Whilst the UK government continues to argue that nothing very much was promised to Nissan before they announced an increase in investment and production in Sunderland, questions are still being asked. It’s understandable; previous strong rhetoric from car companies (and others) about the impact of being outside the single market, coupled with the government’s reluctance to release any details of what has been said to Nissan, mean that the whole situation simply doesn’t ‘feel’ right. Put another way, it’s hard to believe that a simple statement of intent by the government that it will be seeking tariff-free access would be strong enough grounds to justify the apparent about-face, when all the indications are that the government will not get what it wants.
Perhaps it’s true that the cheque book remained firmly shut, and the government has not offered a penny to Nissan to mitigate the impact of tariffs. If it’s not true, then they would be playing with fire; the truth will out eventually, and a not very orderly queue would start forming outside Number 10 as a whole host of other companies line up demanding the same terms. (But there’s plenty of cash available, isn’t there? I mean, it’s not as if anyone ever promised that the money being saved by not contributing to the EU would be earmarked for anything else, is it?)

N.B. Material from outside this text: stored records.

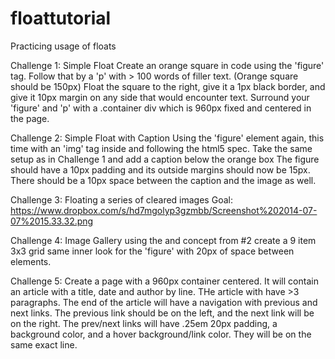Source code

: floattutorial
=============

Practicing usage of floats

Challenge 1: Simple Float Create an orange square in code using the 'figure' tag. Follow that by a 'p' with > 100 words of filler text. (Orange square should be 150px) Float the square to the right, give it a 1px black border, and give it 10px margin on any side that would encounter text. Surround your 'figure' and 'p' with a .container div which is 960px fixed and centered in the page.

Challenge 2: Simple Float with Caption Using the 'figure' element again, this time with an 'img' tag inside and following the html5 spec. Take the same setup as in Challenge 1 and add a caption below the orange box The figure should have a 10px padding and its outside margins should now be 15px. There should be a 10px space between the caption and the image as well.

Challenge 3: Floating a series of cleared images Goal: https://www.dropbox.com/s/hd7mgolyp3gzmbb/Screenshot%202014-07-07%2015.33.32.png

Challenge 4: Image Gallery using the and concept from #2 create a 9 item 3x3 grid same inner look for the 'figure' with 20px of space between elements.

Challenge 5: Create a page with a 960px container centered. It will contain an article with a title, date and author by line. THe article with have >3 paragraphs. The end of the article will have a navigation with previous and next links. The previous link should be on the left, and the next link will be on the right. The prev/next links will have .25em 20px padding, a background color, and a hover background/link color. They will be on the same exact line. 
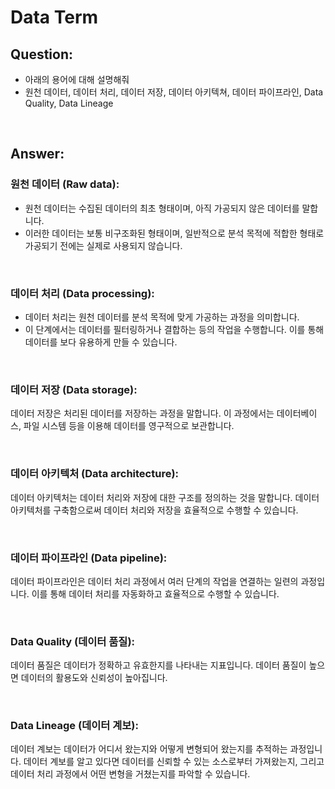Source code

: # Data Term

## Question:

- 아래의 용어에 대해 설명해줘
- 원천 데이터, 데이터 처리, 데이터 저장, 데이터 아키텍쳐, 데이터 파이프라인,  Data Quality, Data Lineage

<br>

## Answer:

### 원천 데이터 (Raw data):

- 원천 데이터는 수집된 데이터의 최초 형태이며, 아직 가공되지 않은 데이터를 말합니다. 
- 이러한 데이터는 보통 비구조화된 형태이며, 일반적으로 분석 목적에 적합한 형태로 가공되기 전에는 실제로 사용되지 않습니다.

<br>

### 데이터 처리 (Data processing):

- 데이터 처리는 원천 데이터를 분석 목적에 맞게 가공하는 과정을 의미합니다. 
- 이 단계에서는 데이터를 필터링하거나 결합하는 등의 작업을 수행합니다. 이를 통해 데이터를 보다 유용하게 만들 수 있습니다.

<br>

### 데이터 저장 (Data storage):
데이터 저장은 처리된 데이터를 저장하는 과정을 말합니다. 이 과정에서는 데이터베이스, 파일 시스템 등을 이용해 데이터를 영구적으로 보관합니다.

<br>

### 데이터 아키텍처 (Data architecture):
데이터 아키텍처는 데이터 처리와 저장에 대한 구조를 정의하는 것을 말합니다. 데이터 아키텍처를 구축함으로써 데이터 처리와 저장을 효율적으로 수행할 수 있습니다.

<br>

### 데이터 파이프라인 (Data pipeline):
데이터 파이프라인은 데이터 처리 과정에서 여러 단계의 작업을 연결하는 일련의 과정입니다. 이를 통해 데이터 처리를 자동화하고 효율적으로 수행할 수 있습니다.

<br>

### Data Quality (데이터 품질):
데이터 품질은 데이터가 정확하고 유효한지를 나타내는 지표입니다. 데이터 품질이 높으면 데이터의 활용도와 신뢰성이 높아집니다.

<br>

### Data Lineage (데이터 계보):
데이터 계보는 데이터가 어디서 왔는지와 어떻게 변형되어 왔는지를 추적하는 과정입니다. 데이터 계보를 알고 있다면 데이터를 신뢰할 수 있는 소스로부터 가져왔는지, 그리고 데이터 처리 과정에서 어떤 변형을 거쳤는지를 파악할 수 있습니다.

<br>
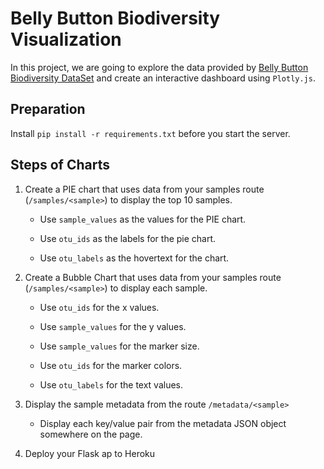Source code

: # Belly Button Biodiversity Visualization
In this project, we are going to explore the data provided by [Belly Button Biodiversity DataSet](http://robdunnlab.com/projects/belly-button-biodiversity/) and create an interactive dashboard using `Plotly.js`.

## Preparation
Install `pip install -r requirements.txt` before you start the server.

## Steps of Charts
1. Create a PIE chart that uses data from your samples route (`/samples/<sample>`) to display the top 10 samples.

   * Use `sample_values` as the values for the PIE chart.

   * Use `otu_ids` as the labels for the pie chart.

   * Use `otu_labels` as the hovertext for the chart.

2. Create a Bubble Chart that uses data from your samples route (`/samples/<sample>`) to display each sample.

   * Use `otu_ids` for the x values.

   * Use `sample_values` for the y values.

   * Use `sample_values` for the marker size.

   * Use `otu_ids` for the marker colors.

   * Use `otu_labels` for the text values.

3. Display the sample metadata from the route `/metadata/<sample>`

   * Display each key/value pair from the metadata JSON object somewhere on the page.

4. Deploy your Flask ap to Heroku
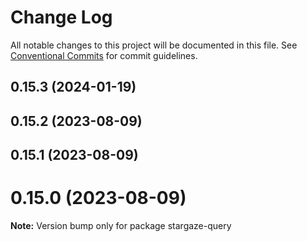 # Change Log

All notable changes to this project will be documented in this file.
See [Conventional Commits](https://conventionalcommits.org) for commit guidelines.

## 0.15.3 (2024-01-19)



## 0.15.2 (2023-08-09)



## 0.15.1 (2023-08-09)



# 0.15.0 (2023-08-09)

**Note:** Version bump only for package stargaze-query
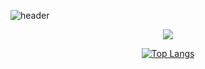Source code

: ![header](https://capsule-render.vercel.app/api?type=cylinder&color=FFFFFF&height=100&section=header&text=d&fontColor=000000&fontSize=50&animation=fadeIn)

<div align="center">
<a href="https://velog.io/@yoonseo232" target="_blank"><img src="https://img.shields.io/badge/velog-20C997?style=flat-square&logo=velog&logoColor=white">
  
[![Top Langs](https://github-readme-stats.vercel.app/api/top-langs/?username=yoonseo232&layout=compact)](https://github.com/yoonseo232/github-readme-stats)
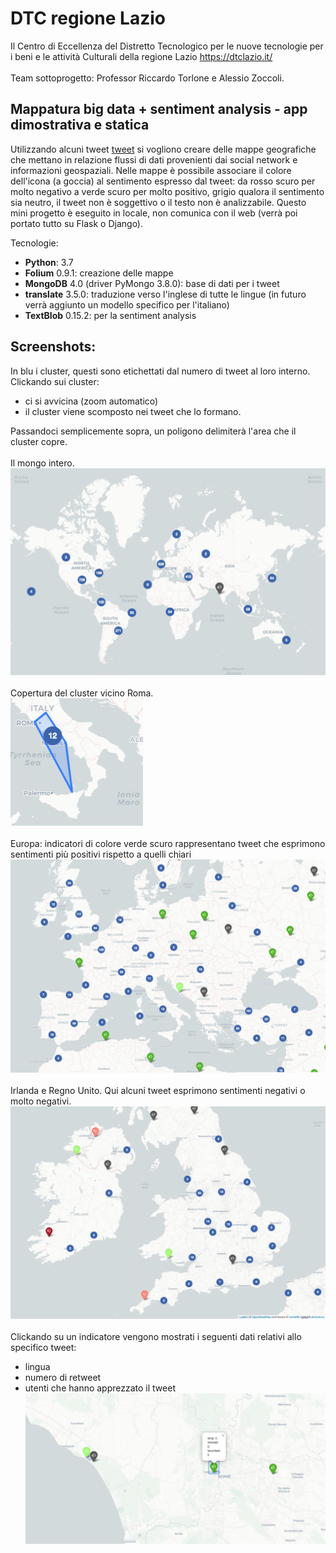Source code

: # DTC regione Lazio

Il Centro di Eccellenza del Distretto Tecnologico per le nuove tecnologie per i beni e le attività Culturali della regione Lazio
https://dtclazio.it/
<br/><br/>
Team sottoprogetto: Professor Riccardo Torlone e Alessio Zoccoli.

## Mappatura big data + sentiment analysis - app dimostrativa e statica
Utilizzando alcuni tweet [tweet](https://github.com/RyanMullins/Tutorial-LeafletMongoDB/blob/master/src/primer_tweets.json) si vogliono creare delle mappe geografiche che mettano in relazione flussi di dati provenienti dai social network e informazioni geospaziali.
Nelle mappe è possibile associare il colore dell'icona (a goccia) al sentimento espresso dal tweet: da rosso scuro per molto negativo a verde scuro per molto positivo, grigio qualora il sentimento sia neutro, il tweet non è soggettivo o il testo non è analizzabile.
Questo mini progetto è eseguito in locale, non comunica con il web (verrà poi portato tutto su Flask o Django).

Tecnologie:
- **Python**: 3.7
- **Folium** 0.9.1: creazione delle mappe
- **MongoDB** 4.0 (driver PyMongo 3.8.0): base di dati per i tweet
- **translate** 3.5.0: traduzione verso l'inglese di tutte le lingue (in futuro verrà aggiunto un modello specifico per l'italiano)
- **TextBlob** 0.15.2: per la sentiment analysis


## Screenshots:
In blu i cluster, questi sono etichettati dal numero di tweet al loro interno.
Clickando sui cluster:
- ci si avvicina (zoom automatico)
- il cluster viene scomposto nei tweet che lo formano.

Passandoci semplicemente sopra, un poligono delimiterà l'area che il cluster copre.
<br/><br/>
Il mongo intero.
![world](screenshots/world.png)<br/><br/>
Copertura del cluster vicino Roma.<br/>
![rome](screenshots/spider_rome.png)
<br/><br/>
Europa: indicatori di colore verde scuro rappresentano tweet che esprimono sentimenti più positivi rispetto a quelli chiari
![europe](screenshots/europe.png)
<br/><br/>
Irlanda e Regno Unito. Qui alcuni tweet esprimono sentimenti negativi o molto negativi.
![ireland_uk](screenshots/ireland_uk.png)
<br/><br/>
Clickando su un indicatore vengono mostrati i seguenti dati relativi allo specifico tweet:
- lingua
- numero di retweet
- utenti che hanno apprezzato il tweet
![latium](screenshots/latium_tweet.png)

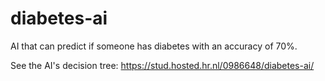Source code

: # diabetes-ai
AI that can predict if someone has diabetes with an accuracy of 70%.

See the AI's decision tree: https://stud.hosted.hr.nl/0986648/diabetes-ai/
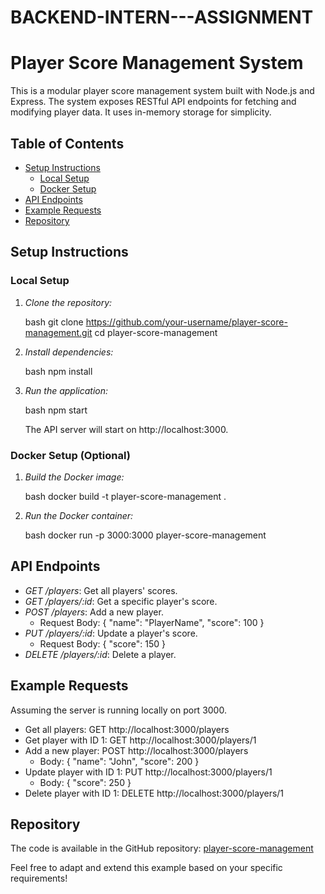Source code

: # BACKEND-INTERN---ASSIGNMENT



# Player Score Management System

This is a modular player score management system built with Node.js and Express. The system exposes RESTful API endpoints for fetching and modifying player data. It uses in-memory storage for simplicity.

## Table of Contents

- [Setup Instructions](#setup-instructions)
  - [Local Setup](#local-setup)
  - [Docker Setup](#docker-setup-optional)
- [API Endpoints](#api-endpoints)
- [Example Requests](#example-requests)
- [Repository](#repository)

## Setup Instructions

### Local Setup

1. *Clone the repository:*

   bash
   git clone https://github.com/your-username/player-score-management.git
   cd player-score-management
   

2. *Install dependencies:*

   bash
   npm install
   

3. *Run the application:*

   bash
   npm start
   

   The API server will start on http://localhost:3000.

### Docker Setup (Optional)

1. *Build the Docker image:*

   bash
   docker build -t player-score-management .
   

2. *Run the Docker container:*

   bash
   docker run -p 3000:3000 player-score-management
   

## API Endpoints

- *GET /players*: Get all players' scores.
- *GET /players/:id*: Get a specific player's score.
- *POST /players*: Add a new player.
  - Request Body: { "name": "PlayerName", "score": 100 }
- *PUT /players/:id*: Update a player's score.
  - Request Body: { "score": 150 }
- *DELETE /players/:id*: Delete a player.

## Example Requests

Assuming the server is running locally on port 3000.

- Get all players: GET http://localhost:3000/players
- Get player with ID 1: GET http://localhost:3000/players/1
- Add a new player: POST http://localhost:3000/players
  - Body: { "name": "John", "score": 200 }
- Update player with ID 1: PUT http://localhost:3000/players/1
  - Body: { "score": 250 }
- Delete player with ID 1: DELETE http://localhost:3000/players/1

## Repository

The code is available in the GitHub repository: [player-score-management](https://github.com/your-username/player-score-management)

Feel free to adapt and extend this example based on your specific requirements!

But let’s take the government at its word, and assume that Nissan has been given nothing other than a glimpse of the negotiating strategy which is being kept so secret from the rest of us. What happens if (or when) that strategy fails and Nissan get exactly what they’ve been promised, namely nothing? Is this decision as long-term, or as concrete, as it’s been presented?The truth is that none of us know, and we won’t find out unless and until details of the non-deal emerge and /or the final terms of the divorce become clear. The government may well have succeeded in delaying this particular moment of truth. But perhaps a temporary respite from the bad news is all the government, concerned more with short term headlines than with long term economics, really wanted at this stage. Chickens, though, have a habit of returning at some point.